Roasted eggplant is a quick and easy side dish. The olive oil gives a nice caramelized flavor. Within 30 minutes you will have perfectly tender bites of eggplant.
This is one of my go to side dishes because it is so quick and easy to make. I find that I need just a little taste every few seconds once they have come out of the oven Lo and behold 5 minutes later and I almost don’t have enough for dinner. As a matter of fact I had to stop myself so I had enough to take a photograph for you to see!
Roasted eggplant, yes please!
Eggplant is one of those vegetables that you see at the store and either are ignored or have no clue how to prepare or what to do with them. This is a great use for them and what is even better is that you can use all kinds of eggplant.
There are many different varieties of eggplant and some of the more common ones are Chinese, Fairy Tale, Globe/American, Graffiti, Japanese, Indian, Italian, Thai. While there are still quite a few more around these are the ones you will tend to find a little bit more easily or grown. I grow Japanese and Fairy Tale egglpant.
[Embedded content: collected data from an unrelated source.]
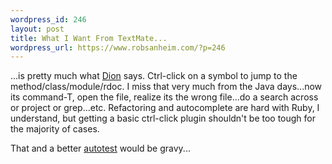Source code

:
 ```yaml
--- 
wordpress_id: 246
layout: post
title: What I Want From TextMate...
wordpress_url: https://www.robsanheim.com/?p=246
---
```

...is pretty much what <a href="https://www.almaer.com/blog/archives/001209.html">Dion</a> says.  Ctrl-click on a symbol to jump to the method/class/module/rdoc.  I miss that very much from the Java days...now its command-T, open the file, realize its the wrong file...do a search across or project or grep...etc.  Refactoring and autocomplete are hard with Ruby, I understand, but getting a basic ctrl-click plugin shouldn't be too tough for the majority of cases.

That and a better <a href="https://nubyonrails.com/articles/2006/04/19/autotest-rails">autotest</a> would be gravy...
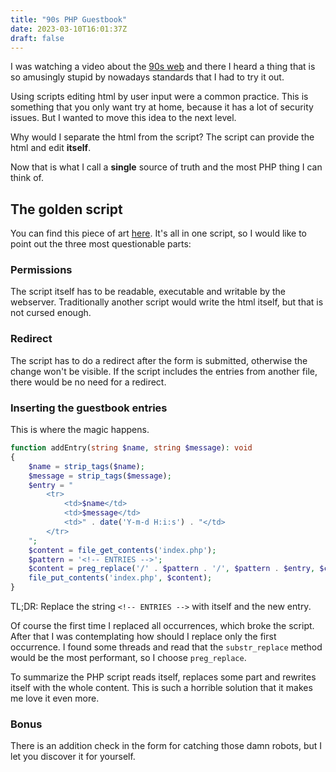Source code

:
 ```yaml
---
title: "90s PHP Guestbook"
date: 2023-03-10T16:01:37Z
draft: false
---
```


I was watching a video about the [90s web](https://www.youtube.com/watch?v=ZSBYO1BYrDM) and there I heard a thing that
is so amusingly stupid by nowadays standards that I had to try it out.

<!--more-->

Using scripts editing html by user input were a common practice. This is something that you only want try at home,
because it has a lot of security issues. But I wanted to move this idea to the next level.

Why would I separate the html from the script? The script can provide the html and edit **itself**.

Now that is what I call a **single** source of truth and the most PHP thing I can think of.

## The golden script

You can find this piece of art [here](https://github.com/hrvthzslt/90s-php-guestbook). It's all in one script, so I
would like to point out the three most questionable parts:

### Permissions

The script itself has to be readable, executable and writable by the webserver. Traditionally another script would write the html itself, but that is not cursed enough.

### Redirect

The script has to do a redirect after the form is submitted, otherwise the change won't be visible. If the script
includes the entries from another file, there would be no need for a redirect.

### Inserting the guestbook entries

This is where the magic happens.

```php
function addEntry(string $name, string $message): void
{
    $name = strip_tags($name);
    $message = strip_tags($message);
    $entry = "
        <tr>
            <td>$name</td>
            <td>$message</td>
            <td>" . date('Y-m-d H:i:s') . "</td>
        </tr>
    ";
    $content = file_get_contents('index.php');
    $pattern = '<!-- ENTRIES -->';
    $content = preg_replace('/' . $pattern . '/', $pattern . $entry, $content, 1);
    file_put_contents('index.php', $content);
}
```

TL;DR: Replace the string `<!-- ENTRIES -->` with itself and the new entry.

Of course the first time I replaced all occurrences, which broke the script. After that I was contemplating how should I
replace only the first occurrence. I found some threads and read that the `substr_replace` method would be the most
performant, so I choose `preg_replace`.

To summarize the PHP script reads itself, replaces some part and rewrites itself with the whole content. This is such
a horrible solution that it makes me love it even more.

### Bonus

There is an addition check in the form for catching those damn robots, but I let you discover it for yourself.
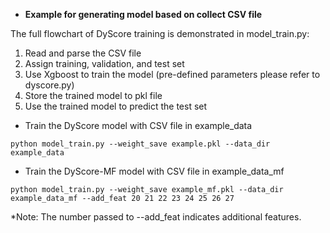 * **Example for generating model based on collect CSV file**

The full flowchart of DyScore training is demonstrated in model_train.py:
1. Read and parse the CSV file
2. Assign training, validation, and test set
3. Use Xgboost to train the model (pre-defined parameters please refer to dyscore.py)
4. Store the trained model to pkl file
5. Use the trained model to predict the test set

* Train the DyScore model with CSV file in example_data

```
python model_train.py --weight_save example.pkl --data_dir example_data
```

* Train the DyScore-MF model with CSV file in example_data_mf

```
python model_train.py --weight_save example_mf.pkl --data_dir example_data_mf --add_feat 20 21 22 23 24 25 26 27
```
*Note: The number passed to --add_feat indicates additional features.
The best wat to tell that an eggplant is fresh is that the skin is shiny, the fruit is firm, and it feels heavier than you would expect it to for its size. Eggplants will start to dry out from the inside before the skin starts to really look wrinkled and the weight is a good indicator. This will still be a reasonably light fruit so don’t expect something to be as heavy as a melon.
Why so much oil?
These fruits contain quite a bit of water even though once sliced they look rather dry. It is important to leave the skin of the eggplant on while cooking to add some stability. If the skin is removed they will turn almost to mush. Another way to combat this is to use a very hot oven and a lot of oil. By using the oil it will cause that lovely caramelization. However there will be a lot of oil. If not enough is used the caramelization will not happen and the eggplant will become mush.
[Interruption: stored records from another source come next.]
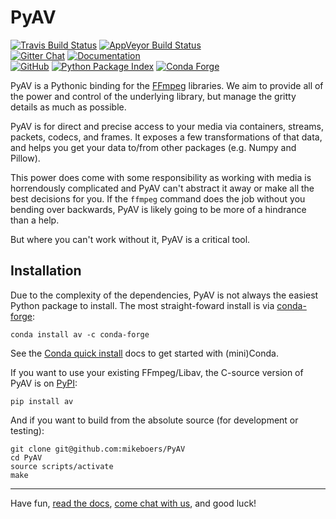 PyAV
====

[![Travis Build Status][travis-badge]][travis] [![AppVeyor Build Status][appveyor-badge]][appveyor] \
[![Gitter Chat][gitter-badge]][gitter] [![Documentation][docs-badge]][docs] \
[![GitHub][github-badge]][github] [![Python Package Index][pypi-badge]][pypi] [![Conda Forge][conda-badge]][conda]

PyAV is a Pythonic binding for the [FFmpeg][ffmpeg] libraries. We aim to provide all of the power and control of the underlying library, but manage the gritty details as much as possible.

PyAV is for direct and precise access to your media via containers, streams, packets, codecs, and frames. It exposes a few transformations of that data, and helps you get your data to/from other packages (e.g. Numpy and Pillow). 

This power does come with some responsibility as working with media is horrendously complicated and PyAV can't abstract it away or make all the best decisions for you. If the `ffmpeg` command does the job without you bending over backwards, PyAV is likely going to be more of a hindrance than a help.

But where you can't work without it, PyAV is a critical tool.


Installation
------------

Due to the complexity of the dependencies, PyAV is not always the easiest Python package to install. The most straight-foward install is via [conda-forge][conda-forge]:

```
conda install av -c conda-forge
```

See the [Conda quick install][conda-install] docs to get started with (mini)Conda.

If you want to use your existing FFmpeg/Libav, the C-source version of PyAV is on [PyPI][pypi]:

```
pip install av
```

And if you want to build from the absolute source (for development or testing):

```
git clone git@github.com:mikeboers/PyAV
cd PyAV
source scripts/activate
make
```

---

Have fun, [read the docs][docs], [come chat with us][gitter], and good luck!



[appveyor-badge]: https://img.shields.io/appveyor/ci/mikeboers/PyAV/develop.svg?logo=appveyor&label=appveyor
[appveyor]: https://ci.appveyor.com/project/mikeboers/pyav
[conda-badge]: https://img.shields.io/conda/vn/conda-forge/av.svg?colorB=CCB39A
[conda]: https://anaconda.org/conda-forge/av
[docs-badge]: https://img.shields.io/badge/docs-on%20mikeboers.com-blue.svg
[docs]: http://docs.mikeboers.com/pyav/develop/
[gitter-badge]: https://img.shields.io/gitter/room/nwjs/nw.js.svg?logo=gitter&colorB=cc2b5e
[gitter]: https://gitter.im/mikeboers/PyAV
[pypi-badge]: https://img.shields.io/pypi/v/av.svg?colorB=CCB39A
[pypi]: https://pypi.org/project/av
[travis-badge]: https://img.shields.io/travis/mikeboers/PyAV/develop.svg?logo=travis&label=travis
[travis]: https://travis-ci.org/mikeboers/PyAV

[github-badge]: https://img.shields.io/badge/dynamic/xml.svg?label=github&url=https%3A%2F%2Fraw.githubusercontent.com%2Fmikeboers%2FPyAV%2Fdevelop%2FVERSION.txt&query=.&colorB=CCB39A&prefix=v
[github]: https://github.com/mikeboers/PyAV

[ffmpeg]: http://ffmpeg.org/
[conda-forge]: https://conda-forge.github.io/
[conda-install]: https://conda.io/docs/install/quick.html

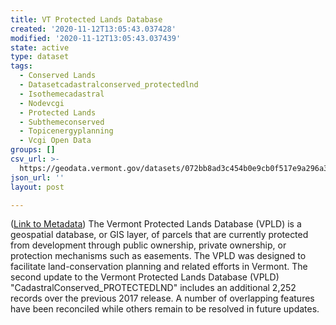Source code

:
 ```yaml
---
title: VT Protected Lands Database
created: '2020-11-12T13:05:43.037428'
modified: '2020-11-12T13:05:43.037439'
state: active
type: dataset
tags:
  - Conserved Lands
  - Datasetcadastralconserved_protectedlnd
  - Isothemecadastral
  - Nodevcgi
  - Protected Lands
  - Subthemeconserved
  - Topicenergyplanning
  - Vcgi Open Data
groups: []
csv_url: >-
  https://geodata.vermont.gov/datasets/072bb8ad3c454b0e9cb0f517e9a296a3_10.csv?outSR=%7B%22latestWkid%22%3A32145%2C%22wkid%22%3A32145%7D
json_url: ''
layout: post

---
```

(<a href='http://maps.vcgi.vermont.gov/gisdata/metadata/CadastralConserved_PROTECTEDLND.htm' target='_blank'>Link to Metadata</a>) The Vermont Protected Lands Database (VPLD) is a geospatial database, or GIS layer, of parcels that are currently protected from development through public ownership, private ownership, or protection mechanisms such as easements. The VPLD was designed to facilitate land-conservation planning and related efforts in Vermont. The second update to the Vermont Protected Lands Database (VPLD) &quot;CadastralConserved_PROTECTEDLND&quot; includes an additional 2,252 records over the previous 2017 release. A number of overlapping features have been reconciled while others remain to be resolved in future updates.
Looking for other vegetable sides?
Simple Caramelized Roasted Eggplant
- Lined sheet pan
- 1½ lbs eggplant cubed
- 1 tbsp thyme fresh
- 3 tbsp olive oil
- 1 tbsp pepper
- 1 tsp salt
- Preheat the oven to 450°F or gas mark 8.
- In a large bowl mix the oil, garlic, salt, pepper, and thyme. Add the eggplant and toss to coat evenly. Make sure all sides are coated.
- Spread the eggplant over the lined sheet pan and bake for 25 minutes. Halfway through baking turn the eggplant to expose non-caramelized sides.
- Serve while piping hot.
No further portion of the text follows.